What do you hope to achieve in the 2016 Gran Fondo Championships?
My goal is to manage to finish among the top six of the Finals, thus claiming one of the top three medals.
In what other events have you recently participated?
I won the Greek cup this year, as well as the Greek championship. Also the International Tour of Cyprus, and three World Cup races.
What does preparation for such an event include?
Preparation starts about a year before the World Finals. Practically, this means that I started getting ready for Perth a few days after last year’s World Championship in Denmark. Training is very demanding; it includes doing 600-700km per week, which amounts to 25-30 hours. On top of that, you spend more time cross training or in the gym. I usually try to train in areas with significant differences in height. The climate also plays a role to the rhythm and intensity of training.
What are the needs of an athlete who participates in such an event?
You need to have some people around to support you during the race, and provide for food and water. You also need someone along to inspect the route of the race. In Perth, the distance run will be 154km and for the ITT it is 20km. It is crucial for the athlete to know the route, before the race.
Do you have support from the Hellenic Cycling Federation?
The World Championships are part of the Hellenic Federation’s program of events, given that it is part of the UCI activities. However, due to its limited funding it cannot provide financial support to this mission. I am the only Greek athlete coming to Australia to take part in such an important race, and I had to seek private funding in order to cover for my expenses.
How would you describe your personal route in competitive cycling?
Ever since I started cycling, in 1986, I became part of the Greek National Team, gaining significant distinctions. It has not been an easy path. I had to overcome various setbacks, some related to exhaustion, or to mechanical problems, or even injuries and falls. I would always try to analyse what happened, in order to focus on the positive side of it, using it as an experience for the future, leaving the negative behind.
What does it mean to take part in bicycle racing in Greece today?
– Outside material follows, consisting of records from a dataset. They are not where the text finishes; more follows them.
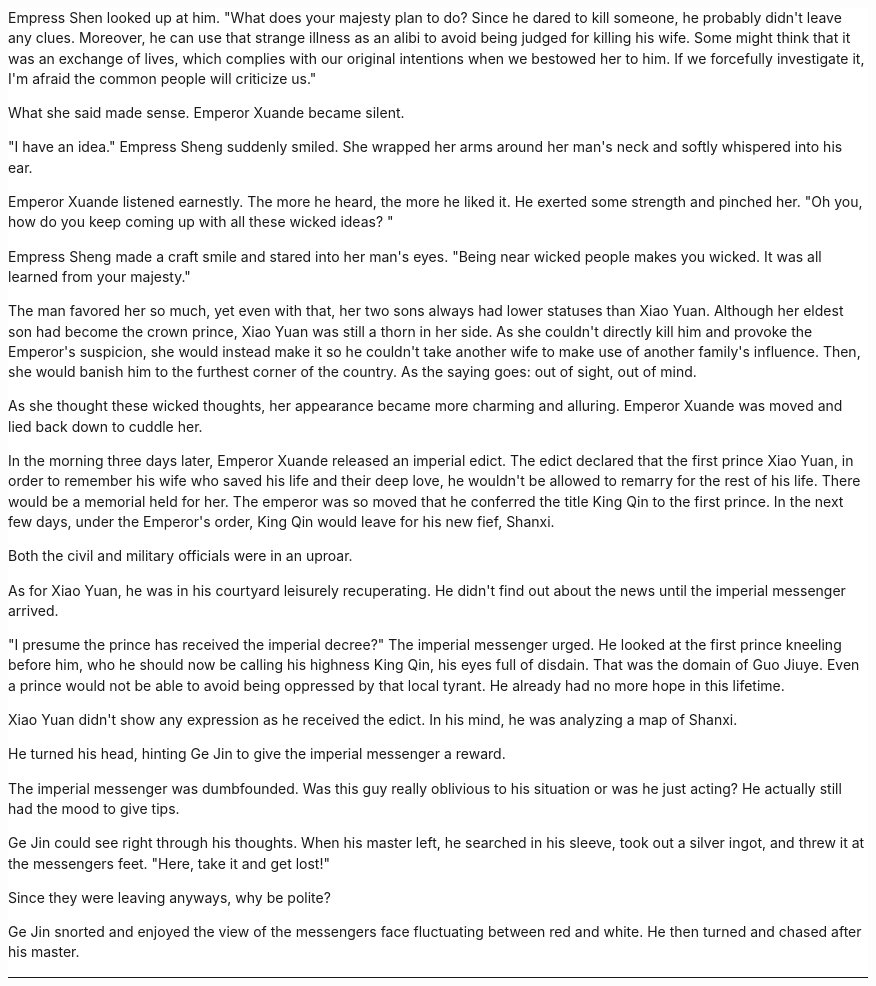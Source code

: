 Empress Shen looked up at him. "What does your majesty plan to do? Since he dared to kill someone, he probably didn't leave any clues. Moreover, he can use that strange illness as an alibi to avoid being judged for killing his wife. Some might think that it was an exchange of lives, which complies with our original intentions when we bestowed her to him. If we forcefully investigate it, I'm afraid the common people will criticize us."

What she said made sense. Emperor Xuande became silent.

"I have an idea." Empress Sheng suddenly smiled. She wrapped her arms around her man's neck and softly whispered into his ear.

Emperor Xuande listened earnestly. The more he heard, the more he liked it. He exerted some strength and pinched her. "Oh you, how do you keep coming up with all these wicked ideas? "

Empress Sheng made a craft smile and stared into her man's eyes. "Being near wicked people makes you wicked. It was all learned from your majesty."

The man favored her so much, yet even with that, her two sons always had lower statuses than Xiao Yuan. Although her eldest son had become the crown prince, Xiao Yuan was still a thorn in her side. As she couldn't directly kill him and provoke the Emperor's suspicion, she would instead make it so he couldn't take another wife to make use of another family's influence. Then, she would banish him to the furthest corner of the country. As the saying goes: out of sight, out of mind.

As she thought these wicked thoughts, her appearance became more charming and alluring. Emperor Xuande was moved and lied back down to cuddle her.

In the morning three days later, Emperor Xuande released an imperial edict. The edict declared that the first prince Xiao Yuan, in order to remember his wife who saved his life and their deep love, he wouldn't be allowed to remarry for the rest of his life. There would be a memorial held for her. The emperor was so moved that he conferred the title King Qin to the first prince. In the next few days, under the Emperor's order, King Qin would leave for his new fief, Shanxi. 

Both the civil and military officials were in an uproar.

As for Xiao Yuan, he was in his courtyard leisurely recuperating. He didn't find out about the news until the imperial messenger arrived.

"I presume the prince has received the imperial decree?" The imperial messenger urged. He looked at the first prince kneeling before him, who he should now be calling his highness King Qin, his eyes full of disdain. That was the domain of Guo Jiuye. Even a prince would not be able to avoid being oppressed by that local tyrant. He already had no more hope in this lifetime.

Xiao Yuan didn't show any expression as he received the edict. In his mind, he was analyzing a map of Shanxi.

He turned his head, hinting Ge Jin to give the imperial messenger a reward.

The imperial messenger was dumbfounded. Was this guy really oblivious to his situation or was he just acting? He actually still had the mood to give tips.

Ge Jin could see right through his thoughts. When his master left, he searched in his sleeve, took out a silver ingot, and threw it at the messengers feet. "Here, take it and get lost!"

Since they were leaving anyways, why be polite?

Ge Jin snorted and enjoyed the view of the messengers face fluctuating between red and white. He then turned and chased after his master. 

---
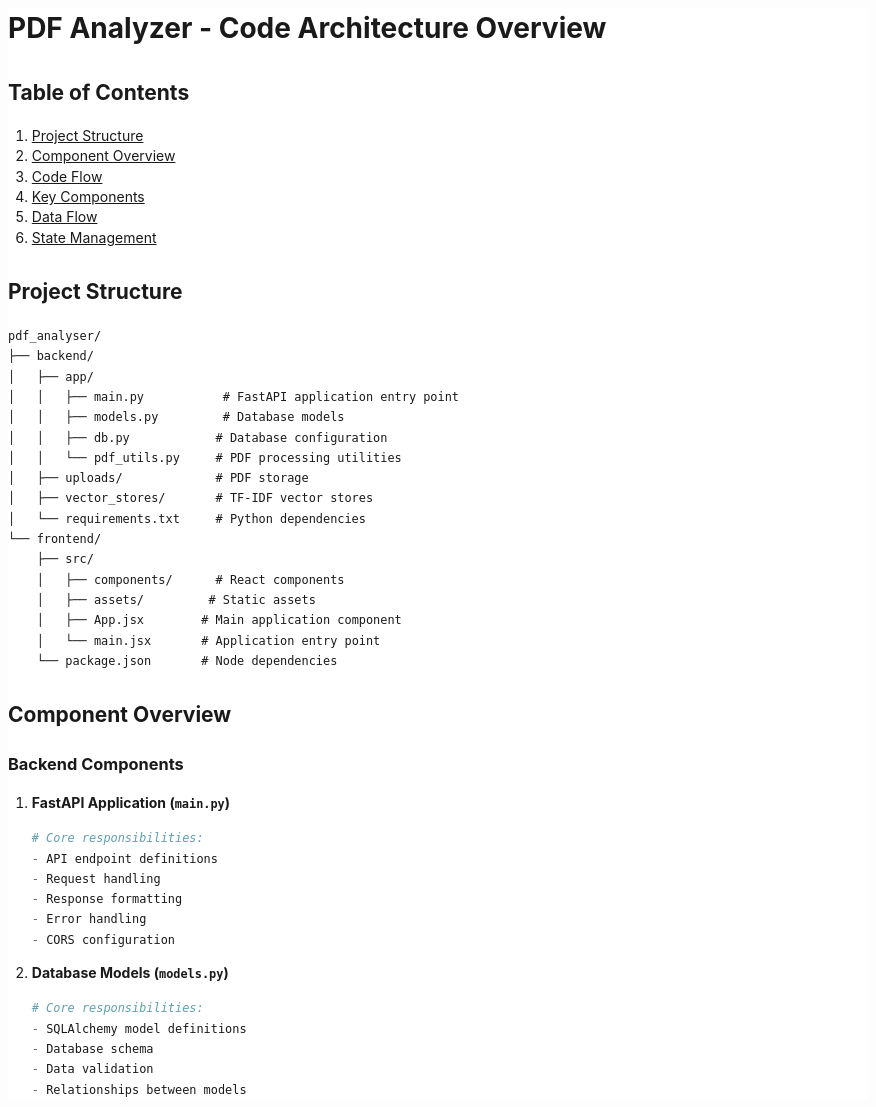 # PDF Analyzer - Code Architecture Overview

## Table of Contents
1. [Project Structure](#project-structure)
2. [Component Overview](#component-overview)
3. [Code Flow](#code-flow)
4. [Key Components](#key-components)
5. [Data Flow](#data-flow)
6. [State Management](#state-management)

## Project Structure

```
pdf_analyser/
├── backend/
│   ├── app/
│   │   ├── main.py           # FastAPI application entry point
│   │   ├── models.py         # Database models
│   │   ├── db.py            # Database configuration
│   │   └── pdf_utils.py     # PDF processing utilities
│   ├── uploads/             # PDF storage
│   ├── vector_stores/       # TF-IDF vector stores
│   └── requirements.txt     # Python dependencies
└── frontend/
    ├── src/
    │   ├── components/      # React components
    │   ├── assets/         # Static assets
    │   ├── App.jsx        # Main application component
    │   └── main.jsx       # Application entry point
    └── package.json       # Node dependencies
```

## Component Overview

### Backend Components

1. **FastAPI Application (`main.py`)**
   ```python
   # Core responsibilities:
   - API endpoint definitions
   - Request handling
   - Response formatting
   - Error handling
   - CORS configuration
   ```

2. **Database Models (`models.py`)**
   ```python
   # Core responsibilities:
   - SQLAlchemy model definitions
   - Database schema
   - Data validation
   - Relationships between models
   ```
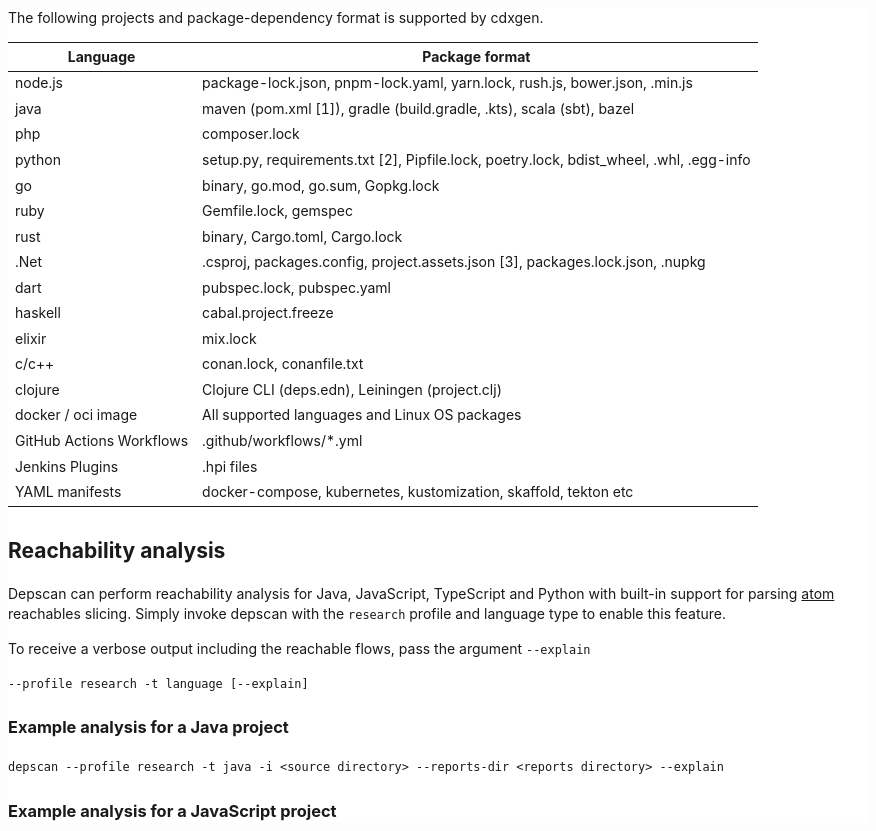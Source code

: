 The following projects and package-dependency format is supported by cdxgen.

| Language                 | Package format                                                                          |
| ------------------------ | --------------------------------------------------------------------------------------- |
| node.js                  | package-lock.json, pnpm-lock.yaml, yarn.lock, rush.js, bower.json, .min.js              |
| java                     | maven (pom.xml [1]), gradle (build.gradle, .kts), scala (sbt), bazel                    |
| php                      | composer.lock                                                                           |
| python                   | setup.py, requirements.txt [2], Pipfile.lock, poetry.lock, bdist_wheel, .whl, .egg-info |
| go                       | binary, go.mod, go.sum, Gopkg.lock                                                      |
| ruby                     | Gemfile.lock, gemspec                                                                   |
| rust                     | binary, Cargo.toml, Cargo.lock                                                          |
| .Net                     | .csproj, packages.config, project.assets.json [3], packages.lock.json, .nupkg           |
| dart                     | pubspec.lock, pubspec.yaml                                                              |
| haskell                  | cabal.project.freeze                                                                    |
| elixir                   | mix.lock                                                                                |
| c/c++                    | conan.lock, conanfile.txt                                                               |
| clojure                  | Clojure CLI (deps.edn), Leiningen (project.clj)                                         |
| docker / oci image       | All supported languages and Linux OS packages                                           |
| GitHub Actions Workflows | .github/workflows/\*.yml                                                                |
| Jenkins Plugins          | .hpi files                                                                              |
| YAML manifests           | docker-compose, kubernetes, kustomization, skaffold, tekton etc                         |

## Reachability analysis

Depscan can perform reachability analysis for Java, JavaScript, TypeScript and Python with built-in support for parsing [atom](https://github.com/AppThreat/atom) reachables slicing. Simply invoke depscan with the `research` profile and language type to enable this feature.

To receive a verbose output including the reachable flows, pass the argument `--explain`

```shell
--profile research -t language [--explain]
```

### Example analysis for a Java project

```shell
depscan --profile research -t java -i <source directory> --reports-dir <reports directory> --explain
```

### Example analysis for a JavaScript project
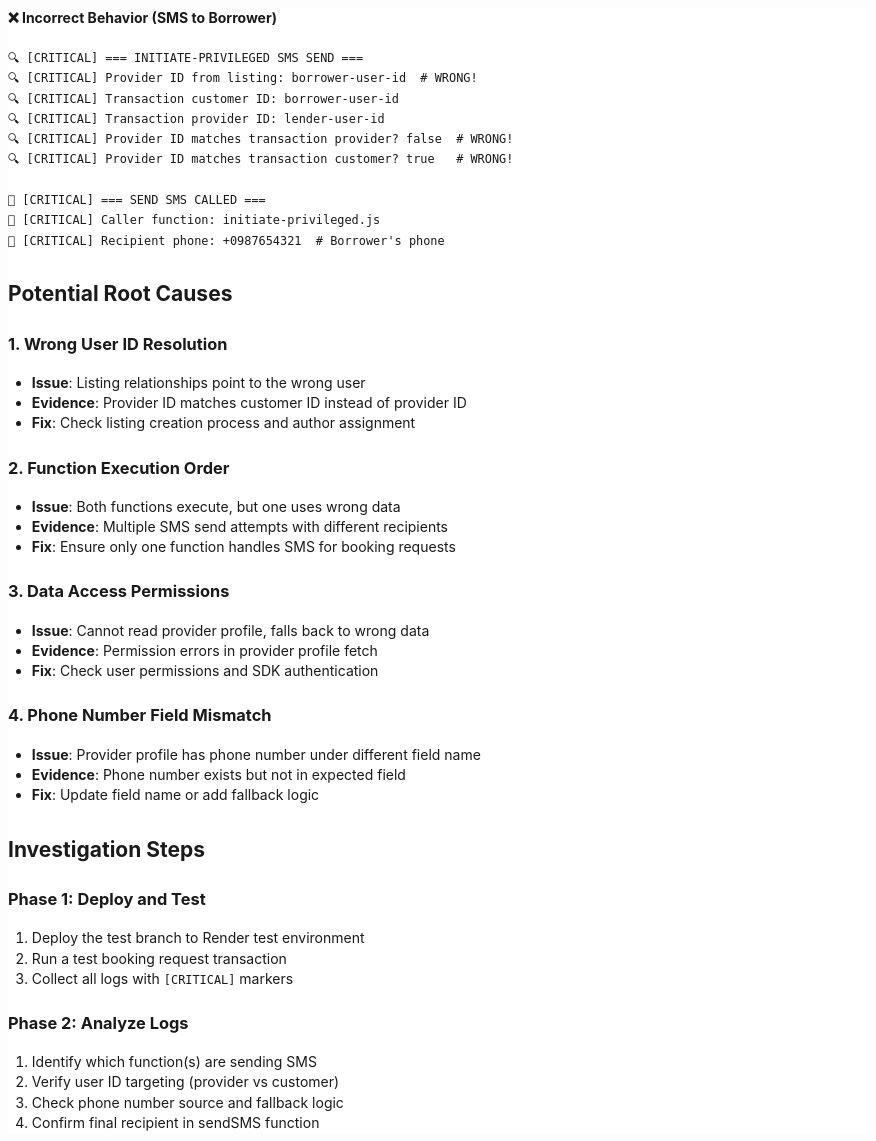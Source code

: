 #### ❌ Incorrect Behavior (SMS to Borrower)
```
🔍 [CRITICAL] === INITIATE-PRIVILEGED SMS SEND ===
🔍 [CRITICAL] Provider ID from listing: borrower-user-id  # WRONG!
🔍 [CRITICAL] Transaction customer ID: borrower-user-id
🔍 [CRITICAL] Transaction provider ID: lender-user-id
🔍 [CRITICAL] Provider ID matches transaction provider? false  # WRONG!
🔍 [CRITICAL] Provider ID matches transaction customer? true   # WRONG!

📱 [CRITICAL] === SEND SMS CALLED ===
📱 [CRITICAL] Caller function: initiate-privileged.js
📱 [CRITICAL] Recipient phone: +0987654321  # Borrower's phone
```

## Potential Root Causes

### 1. Wrong User ID Resolution
- **Issue**: Listing relationships point to the wrong user
- **Evidence**: Provider ID matches customer ID instead of provider ID
- **Fix**: Check listing creation process and author assignment

### 2. Function Execution Order
- **Issue**: Both functions execute, but one uses wrong data
- **Evidence**: Multiple SMS send attempts with different recipients
- **Fix**: Ensure only one function handles SMS for booking requests

### 3. Data Access Permissions
- **Issue**: Cannot read provider profile, falls back to wrong data
- **Evidence**: Permission errors in provider profile fetch
- **Fix**: Check user permissions and SDK authentication

### 4. Phone Number Field Mismatch
- **Issue**: Provider profile has phone number under different field name
- **Evidence**: Phone number exists but not in expected field
- **Fix**: Update field name or add fallback logic

## Investigation Steps

### Phase 1: Deploy and Test
1. Deploy the test branch to Render test environment
2. Run a test booking request transaction
3. Collect all logs with `[CRITICAL]` markers

### Phase 2: Analyze Logs
1. Identify which function(s) are sending SMS
2. Verify user ID targeting (provider vs customer)
3. Check phone number source and fallback logic
4. Confirm final recipient in sendSMS function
Cycling in Greece blossomed during the previous decade, in which we saw many achievements taking place. Unfortunately, lack of programming from the part of the State in addition to the financial crisis that has hit Greece for the last five years, leaves little room for the sport to develop.
Why would you suggest people take on cycling?
Cycling can be one of the best sports for all ages, as it enables you to enjoy nature without putting strain on your joints. It greatly improves the athlete’s aerobic capacity and effectively regulates metabolism. At the same time it fosters discipline to the athlete’s body and mindset.
Have you been to Australia before?
It is my first time to Australia and even that was only made possible in the last minute, due to financial strains. I’ve heard a lot of praise for the Greek Australians and I would like to have them on my side, so that I could get the moral boost needed in order to compete with strength and motivation; my secret urge is for the Greek anthem to be heard in this event.